(Exercise) Copy each line of the material beneath that holds the word "generates".

(Records shown)

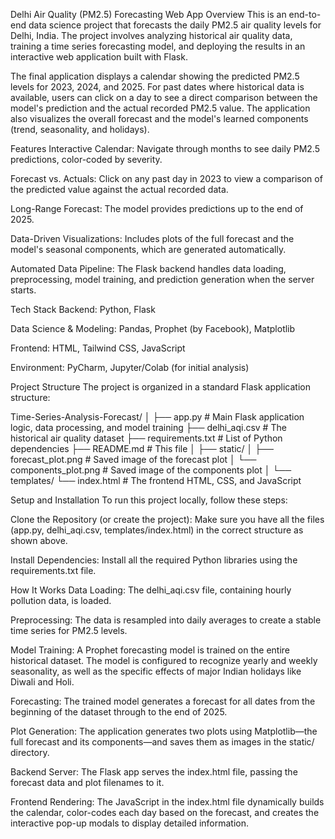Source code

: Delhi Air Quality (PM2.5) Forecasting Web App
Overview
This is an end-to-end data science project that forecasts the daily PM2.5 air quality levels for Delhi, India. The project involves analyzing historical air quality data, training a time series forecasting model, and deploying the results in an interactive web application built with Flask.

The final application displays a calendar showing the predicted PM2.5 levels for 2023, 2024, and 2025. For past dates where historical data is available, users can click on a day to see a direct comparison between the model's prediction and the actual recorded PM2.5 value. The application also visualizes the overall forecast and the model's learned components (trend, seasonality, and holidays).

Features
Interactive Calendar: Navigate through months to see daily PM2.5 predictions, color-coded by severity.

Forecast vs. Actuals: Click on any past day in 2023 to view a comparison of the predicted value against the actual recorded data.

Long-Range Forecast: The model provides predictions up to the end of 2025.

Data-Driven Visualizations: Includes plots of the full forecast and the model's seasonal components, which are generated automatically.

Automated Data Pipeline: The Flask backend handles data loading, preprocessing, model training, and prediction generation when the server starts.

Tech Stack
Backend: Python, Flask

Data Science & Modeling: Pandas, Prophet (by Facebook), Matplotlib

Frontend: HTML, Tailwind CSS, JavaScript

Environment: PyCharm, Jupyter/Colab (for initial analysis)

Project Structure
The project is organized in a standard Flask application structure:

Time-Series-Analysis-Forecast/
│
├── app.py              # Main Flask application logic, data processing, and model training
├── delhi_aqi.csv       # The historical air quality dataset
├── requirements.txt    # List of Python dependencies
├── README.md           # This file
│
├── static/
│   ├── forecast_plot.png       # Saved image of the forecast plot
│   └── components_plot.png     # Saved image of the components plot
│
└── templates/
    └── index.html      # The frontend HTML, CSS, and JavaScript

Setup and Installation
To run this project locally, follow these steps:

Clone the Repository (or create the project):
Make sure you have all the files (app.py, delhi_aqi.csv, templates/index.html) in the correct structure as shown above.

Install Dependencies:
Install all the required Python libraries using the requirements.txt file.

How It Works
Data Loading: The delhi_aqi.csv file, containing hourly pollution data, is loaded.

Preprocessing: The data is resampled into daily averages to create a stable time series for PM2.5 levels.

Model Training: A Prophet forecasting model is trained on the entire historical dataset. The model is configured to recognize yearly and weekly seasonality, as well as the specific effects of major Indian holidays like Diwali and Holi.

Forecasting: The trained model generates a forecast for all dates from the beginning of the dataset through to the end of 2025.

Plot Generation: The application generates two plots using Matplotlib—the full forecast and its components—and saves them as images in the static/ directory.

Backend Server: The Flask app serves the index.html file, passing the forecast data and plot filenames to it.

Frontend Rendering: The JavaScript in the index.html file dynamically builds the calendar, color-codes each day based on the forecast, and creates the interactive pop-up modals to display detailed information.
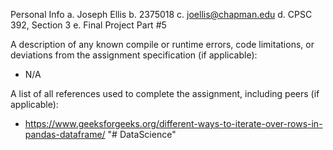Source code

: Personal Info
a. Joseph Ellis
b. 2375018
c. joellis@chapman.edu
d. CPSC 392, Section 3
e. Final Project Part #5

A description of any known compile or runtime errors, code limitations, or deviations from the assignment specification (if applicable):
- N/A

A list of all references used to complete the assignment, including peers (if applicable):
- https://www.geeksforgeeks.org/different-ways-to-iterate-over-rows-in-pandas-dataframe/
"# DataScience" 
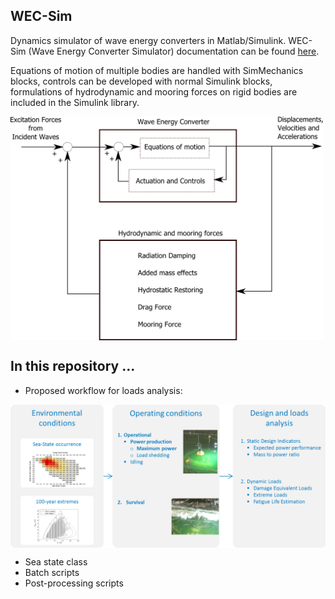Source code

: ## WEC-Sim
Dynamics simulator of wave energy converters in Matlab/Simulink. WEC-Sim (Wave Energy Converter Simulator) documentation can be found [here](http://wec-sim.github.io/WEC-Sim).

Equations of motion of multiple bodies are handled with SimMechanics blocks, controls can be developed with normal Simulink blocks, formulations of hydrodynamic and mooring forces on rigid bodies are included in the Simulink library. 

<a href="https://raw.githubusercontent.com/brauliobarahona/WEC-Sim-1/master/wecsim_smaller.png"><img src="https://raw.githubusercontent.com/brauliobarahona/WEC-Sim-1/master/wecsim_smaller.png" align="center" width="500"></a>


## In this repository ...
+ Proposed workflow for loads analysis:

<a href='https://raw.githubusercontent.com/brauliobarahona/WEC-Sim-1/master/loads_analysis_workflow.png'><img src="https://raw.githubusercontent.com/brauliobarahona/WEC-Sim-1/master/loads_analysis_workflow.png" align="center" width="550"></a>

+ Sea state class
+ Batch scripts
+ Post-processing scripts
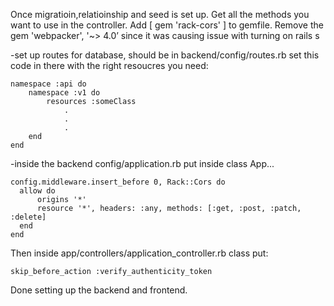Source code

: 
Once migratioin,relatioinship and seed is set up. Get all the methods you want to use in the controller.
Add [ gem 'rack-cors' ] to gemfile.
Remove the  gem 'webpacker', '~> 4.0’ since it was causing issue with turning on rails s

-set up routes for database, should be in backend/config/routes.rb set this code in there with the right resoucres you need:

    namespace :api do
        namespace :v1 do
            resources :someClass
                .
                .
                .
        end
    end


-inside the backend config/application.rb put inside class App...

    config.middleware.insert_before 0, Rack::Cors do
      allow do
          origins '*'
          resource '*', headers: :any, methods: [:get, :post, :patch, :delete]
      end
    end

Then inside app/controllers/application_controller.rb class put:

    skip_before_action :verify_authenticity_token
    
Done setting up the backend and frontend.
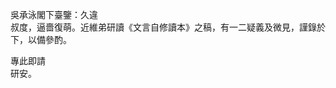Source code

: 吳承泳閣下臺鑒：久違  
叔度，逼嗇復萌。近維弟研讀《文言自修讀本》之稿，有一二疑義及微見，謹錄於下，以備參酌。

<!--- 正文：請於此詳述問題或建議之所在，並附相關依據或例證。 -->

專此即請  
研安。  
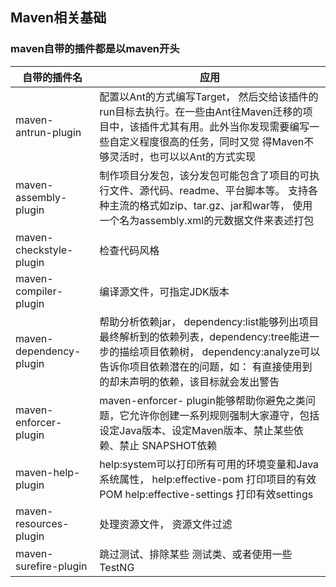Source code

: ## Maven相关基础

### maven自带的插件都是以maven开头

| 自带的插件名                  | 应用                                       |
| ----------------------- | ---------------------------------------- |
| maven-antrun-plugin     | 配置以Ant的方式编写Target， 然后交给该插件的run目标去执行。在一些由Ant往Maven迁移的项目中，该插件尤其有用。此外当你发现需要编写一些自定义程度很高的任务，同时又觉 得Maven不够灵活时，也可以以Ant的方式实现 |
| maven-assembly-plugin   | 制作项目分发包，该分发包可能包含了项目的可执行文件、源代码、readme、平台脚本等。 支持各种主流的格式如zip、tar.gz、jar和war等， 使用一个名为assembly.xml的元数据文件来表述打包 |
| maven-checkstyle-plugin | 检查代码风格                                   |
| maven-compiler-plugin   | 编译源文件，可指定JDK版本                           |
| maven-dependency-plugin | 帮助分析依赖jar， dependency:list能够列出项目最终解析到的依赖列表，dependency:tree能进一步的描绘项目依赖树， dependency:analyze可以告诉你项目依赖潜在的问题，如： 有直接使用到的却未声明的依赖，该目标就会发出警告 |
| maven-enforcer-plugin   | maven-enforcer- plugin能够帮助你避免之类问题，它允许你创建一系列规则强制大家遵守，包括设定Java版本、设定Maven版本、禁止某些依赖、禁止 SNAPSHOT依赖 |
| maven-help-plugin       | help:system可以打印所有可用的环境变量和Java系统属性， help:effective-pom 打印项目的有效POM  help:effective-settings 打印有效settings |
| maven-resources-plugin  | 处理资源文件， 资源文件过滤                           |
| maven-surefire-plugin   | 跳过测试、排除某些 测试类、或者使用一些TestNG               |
---
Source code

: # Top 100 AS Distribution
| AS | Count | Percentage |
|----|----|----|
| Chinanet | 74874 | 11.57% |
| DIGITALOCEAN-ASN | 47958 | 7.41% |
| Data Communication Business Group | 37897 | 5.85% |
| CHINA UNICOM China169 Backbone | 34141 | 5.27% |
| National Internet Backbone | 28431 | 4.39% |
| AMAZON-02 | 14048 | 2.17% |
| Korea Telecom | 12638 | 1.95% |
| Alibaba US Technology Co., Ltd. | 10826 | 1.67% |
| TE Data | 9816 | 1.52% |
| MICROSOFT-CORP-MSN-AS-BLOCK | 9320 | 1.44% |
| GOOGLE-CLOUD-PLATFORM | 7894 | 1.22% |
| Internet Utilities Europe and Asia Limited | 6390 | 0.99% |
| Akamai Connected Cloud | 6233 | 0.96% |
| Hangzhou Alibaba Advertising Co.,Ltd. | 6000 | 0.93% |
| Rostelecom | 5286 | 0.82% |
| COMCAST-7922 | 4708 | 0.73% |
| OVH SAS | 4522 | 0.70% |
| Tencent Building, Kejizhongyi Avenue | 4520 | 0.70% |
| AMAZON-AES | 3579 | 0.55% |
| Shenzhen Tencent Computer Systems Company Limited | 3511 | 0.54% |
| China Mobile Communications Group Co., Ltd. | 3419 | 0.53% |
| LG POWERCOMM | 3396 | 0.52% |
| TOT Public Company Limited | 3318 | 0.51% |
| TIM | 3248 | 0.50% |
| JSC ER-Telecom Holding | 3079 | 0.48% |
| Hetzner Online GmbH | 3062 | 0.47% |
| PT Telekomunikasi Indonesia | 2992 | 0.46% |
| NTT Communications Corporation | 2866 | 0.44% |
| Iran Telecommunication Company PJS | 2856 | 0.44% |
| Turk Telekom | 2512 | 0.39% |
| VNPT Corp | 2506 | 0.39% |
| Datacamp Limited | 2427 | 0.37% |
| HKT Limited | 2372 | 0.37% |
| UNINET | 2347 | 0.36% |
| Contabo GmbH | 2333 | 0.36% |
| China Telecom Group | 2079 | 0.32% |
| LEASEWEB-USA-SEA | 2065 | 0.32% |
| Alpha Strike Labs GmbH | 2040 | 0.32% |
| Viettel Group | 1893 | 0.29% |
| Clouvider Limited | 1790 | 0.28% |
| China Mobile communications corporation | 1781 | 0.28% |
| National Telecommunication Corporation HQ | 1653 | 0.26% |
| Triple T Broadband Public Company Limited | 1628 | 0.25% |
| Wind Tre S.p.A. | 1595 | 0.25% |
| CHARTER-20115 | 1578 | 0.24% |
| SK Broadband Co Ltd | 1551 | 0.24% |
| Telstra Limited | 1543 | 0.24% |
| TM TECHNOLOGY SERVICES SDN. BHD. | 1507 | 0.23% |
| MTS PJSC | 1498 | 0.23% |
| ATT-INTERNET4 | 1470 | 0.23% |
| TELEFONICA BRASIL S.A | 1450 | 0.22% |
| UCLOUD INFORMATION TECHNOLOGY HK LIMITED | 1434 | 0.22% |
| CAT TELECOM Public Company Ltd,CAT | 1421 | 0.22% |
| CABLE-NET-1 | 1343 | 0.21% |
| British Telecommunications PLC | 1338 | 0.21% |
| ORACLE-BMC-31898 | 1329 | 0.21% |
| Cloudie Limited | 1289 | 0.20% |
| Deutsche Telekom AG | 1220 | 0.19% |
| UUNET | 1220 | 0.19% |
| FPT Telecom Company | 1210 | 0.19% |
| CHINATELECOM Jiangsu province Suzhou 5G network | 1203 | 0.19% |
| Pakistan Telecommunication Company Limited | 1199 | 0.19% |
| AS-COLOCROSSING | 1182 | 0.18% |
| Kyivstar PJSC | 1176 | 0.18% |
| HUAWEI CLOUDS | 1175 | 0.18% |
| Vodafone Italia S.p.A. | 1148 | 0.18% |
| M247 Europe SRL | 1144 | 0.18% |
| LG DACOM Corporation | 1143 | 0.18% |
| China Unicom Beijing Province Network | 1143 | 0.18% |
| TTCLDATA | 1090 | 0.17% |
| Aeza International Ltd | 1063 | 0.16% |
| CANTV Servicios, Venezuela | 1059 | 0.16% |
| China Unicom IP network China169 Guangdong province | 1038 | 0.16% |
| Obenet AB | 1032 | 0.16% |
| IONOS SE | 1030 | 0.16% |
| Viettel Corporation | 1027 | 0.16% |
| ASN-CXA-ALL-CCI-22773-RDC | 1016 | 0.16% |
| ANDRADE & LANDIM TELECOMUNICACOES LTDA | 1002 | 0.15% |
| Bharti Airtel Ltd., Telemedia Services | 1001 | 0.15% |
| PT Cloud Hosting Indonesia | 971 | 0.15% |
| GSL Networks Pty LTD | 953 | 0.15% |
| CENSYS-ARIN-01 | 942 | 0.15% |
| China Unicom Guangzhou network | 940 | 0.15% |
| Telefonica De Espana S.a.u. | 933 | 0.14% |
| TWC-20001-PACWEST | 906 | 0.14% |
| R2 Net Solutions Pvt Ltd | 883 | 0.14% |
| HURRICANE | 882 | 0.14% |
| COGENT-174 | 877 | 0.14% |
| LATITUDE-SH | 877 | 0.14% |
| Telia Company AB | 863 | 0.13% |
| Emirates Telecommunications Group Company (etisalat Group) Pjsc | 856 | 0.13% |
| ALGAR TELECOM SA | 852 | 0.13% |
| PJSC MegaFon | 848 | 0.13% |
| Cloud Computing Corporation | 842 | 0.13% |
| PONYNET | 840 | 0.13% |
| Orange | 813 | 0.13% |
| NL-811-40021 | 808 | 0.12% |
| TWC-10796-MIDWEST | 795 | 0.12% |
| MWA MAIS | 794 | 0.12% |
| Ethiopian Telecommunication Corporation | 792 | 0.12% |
==
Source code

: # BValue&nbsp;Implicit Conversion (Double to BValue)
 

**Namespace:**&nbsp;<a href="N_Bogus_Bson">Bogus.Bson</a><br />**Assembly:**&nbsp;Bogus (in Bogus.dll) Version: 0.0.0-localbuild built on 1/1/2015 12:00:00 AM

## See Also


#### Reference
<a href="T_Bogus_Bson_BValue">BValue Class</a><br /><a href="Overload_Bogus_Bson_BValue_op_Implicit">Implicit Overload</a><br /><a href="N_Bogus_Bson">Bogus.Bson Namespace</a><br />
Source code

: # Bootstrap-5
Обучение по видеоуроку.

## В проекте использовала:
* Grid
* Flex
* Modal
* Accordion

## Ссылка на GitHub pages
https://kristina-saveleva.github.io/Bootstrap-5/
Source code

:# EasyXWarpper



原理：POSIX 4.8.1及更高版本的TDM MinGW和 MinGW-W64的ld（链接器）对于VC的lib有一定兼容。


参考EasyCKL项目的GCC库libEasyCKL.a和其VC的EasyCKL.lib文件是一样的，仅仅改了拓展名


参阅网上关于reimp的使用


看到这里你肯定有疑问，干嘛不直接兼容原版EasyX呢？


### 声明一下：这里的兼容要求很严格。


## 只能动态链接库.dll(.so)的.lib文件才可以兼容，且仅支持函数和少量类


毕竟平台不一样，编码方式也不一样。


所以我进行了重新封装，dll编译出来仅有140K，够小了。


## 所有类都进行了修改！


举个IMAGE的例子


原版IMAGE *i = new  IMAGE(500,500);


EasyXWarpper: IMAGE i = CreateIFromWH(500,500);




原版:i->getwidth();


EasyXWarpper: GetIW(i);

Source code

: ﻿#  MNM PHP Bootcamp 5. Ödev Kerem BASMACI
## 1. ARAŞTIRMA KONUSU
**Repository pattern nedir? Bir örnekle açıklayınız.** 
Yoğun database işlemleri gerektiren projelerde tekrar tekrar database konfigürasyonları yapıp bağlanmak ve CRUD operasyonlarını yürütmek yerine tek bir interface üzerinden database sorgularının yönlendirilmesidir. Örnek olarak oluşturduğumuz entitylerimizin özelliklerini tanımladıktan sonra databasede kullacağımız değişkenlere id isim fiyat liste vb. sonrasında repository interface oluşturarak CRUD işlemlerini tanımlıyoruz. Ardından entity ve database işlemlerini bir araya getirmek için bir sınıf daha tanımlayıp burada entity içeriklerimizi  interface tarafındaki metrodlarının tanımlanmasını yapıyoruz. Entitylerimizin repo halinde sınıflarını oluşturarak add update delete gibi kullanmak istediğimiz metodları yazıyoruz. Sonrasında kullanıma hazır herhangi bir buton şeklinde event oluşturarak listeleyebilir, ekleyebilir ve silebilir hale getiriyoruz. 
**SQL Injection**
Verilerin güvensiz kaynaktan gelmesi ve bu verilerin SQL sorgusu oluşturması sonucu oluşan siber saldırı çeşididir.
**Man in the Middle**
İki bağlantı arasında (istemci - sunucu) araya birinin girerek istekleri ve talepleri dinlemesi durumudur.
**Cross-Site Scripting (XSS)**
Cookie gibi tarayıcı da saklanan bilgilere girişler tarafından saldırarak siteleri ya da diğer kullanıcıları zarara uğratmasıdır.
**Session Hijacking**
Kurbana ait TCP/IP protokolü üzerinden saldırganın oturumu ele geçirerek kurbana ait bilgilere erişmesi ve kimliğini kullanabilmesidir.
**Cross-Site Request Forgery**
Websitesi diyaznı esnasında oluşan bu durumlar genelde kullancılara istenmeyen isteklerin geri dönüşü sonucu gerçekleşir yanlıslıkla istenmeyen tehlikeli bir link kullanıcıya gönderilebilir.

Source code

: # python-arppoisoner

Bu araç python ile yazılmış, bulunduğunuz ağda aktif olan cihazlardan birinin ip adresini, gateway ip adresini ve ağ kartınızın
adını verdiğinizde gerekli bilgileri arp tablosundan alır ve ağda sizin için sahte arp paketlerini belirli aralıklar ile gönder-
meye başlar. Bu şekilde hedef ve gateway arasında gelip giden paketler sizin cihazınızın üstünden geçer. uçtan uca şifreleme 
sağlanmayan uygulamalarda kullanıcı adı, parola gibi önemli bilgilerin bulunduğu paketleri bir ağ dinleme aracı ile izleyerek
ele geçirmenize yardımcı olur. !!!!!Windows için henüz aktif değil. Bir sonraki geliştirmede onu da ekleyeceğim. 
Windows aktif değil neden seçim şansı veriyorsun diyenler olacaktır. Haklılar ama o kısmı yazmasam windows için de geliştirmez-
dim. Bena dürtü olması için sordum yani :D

(Result of the exercise)
Forecasting: The trained model generates a forecast for all dates from the beginning of the dataset through to the end of 2025.
Plot Generation: The application generates two plots using Matplotlib—the full forecast and its components—and saves them as images in the static/ directory.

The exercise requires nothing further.